*** Opening SOURCE DATA ***

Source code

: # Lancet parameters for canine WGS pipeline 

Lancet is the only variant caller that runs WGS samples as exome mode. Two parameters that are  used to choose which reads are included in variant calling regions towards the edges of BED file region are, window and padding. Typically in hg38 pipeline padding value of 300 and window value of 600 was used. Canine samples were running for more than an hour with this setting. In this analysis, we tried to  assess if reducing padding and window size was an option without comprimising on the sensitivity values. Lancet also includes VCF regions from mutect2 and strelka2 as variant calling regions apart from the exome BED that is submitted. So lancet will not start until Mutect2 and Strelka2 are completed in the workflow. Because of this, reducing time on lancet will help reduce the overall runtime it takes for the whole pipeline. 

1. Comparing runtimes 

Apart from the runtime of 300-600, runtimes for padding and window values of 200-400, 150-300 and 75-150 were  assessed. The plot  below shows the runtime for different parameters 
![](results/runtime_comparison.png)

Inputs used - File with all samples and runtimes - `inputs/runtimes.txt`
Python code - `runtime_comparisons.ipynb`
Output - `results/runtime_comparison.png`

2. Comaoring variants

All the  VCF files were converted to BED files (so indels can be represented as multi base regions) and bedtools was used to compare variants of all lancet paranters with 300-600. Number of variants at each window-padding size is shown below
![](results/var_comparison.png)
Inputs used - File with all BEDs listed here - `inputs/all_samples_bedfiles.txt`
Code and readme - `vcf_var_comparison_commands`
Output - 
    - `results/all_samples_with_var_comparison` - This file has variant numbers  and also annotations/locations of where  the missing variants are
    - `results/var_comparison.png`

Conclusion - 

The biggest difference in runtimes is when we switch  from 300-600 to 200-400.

*** Closing SOURCE DATA ***

### WHAT IS EXPECTED
Copy from the entries above each line in which the string "variants" can be found.

### EXERCISE OUTPUT
2. Comaoring variants
All the  VCF files were converted to BED files (so indels can be represented as multi base regions) and bedtools was used to compare variants of all lancet paranters with 300-600. Number of variants at each window-padding size is shown below
    - `results/all_samples_with_var_comparison` - This file has variant numbers  and also annotations/locations of where  the missing variants are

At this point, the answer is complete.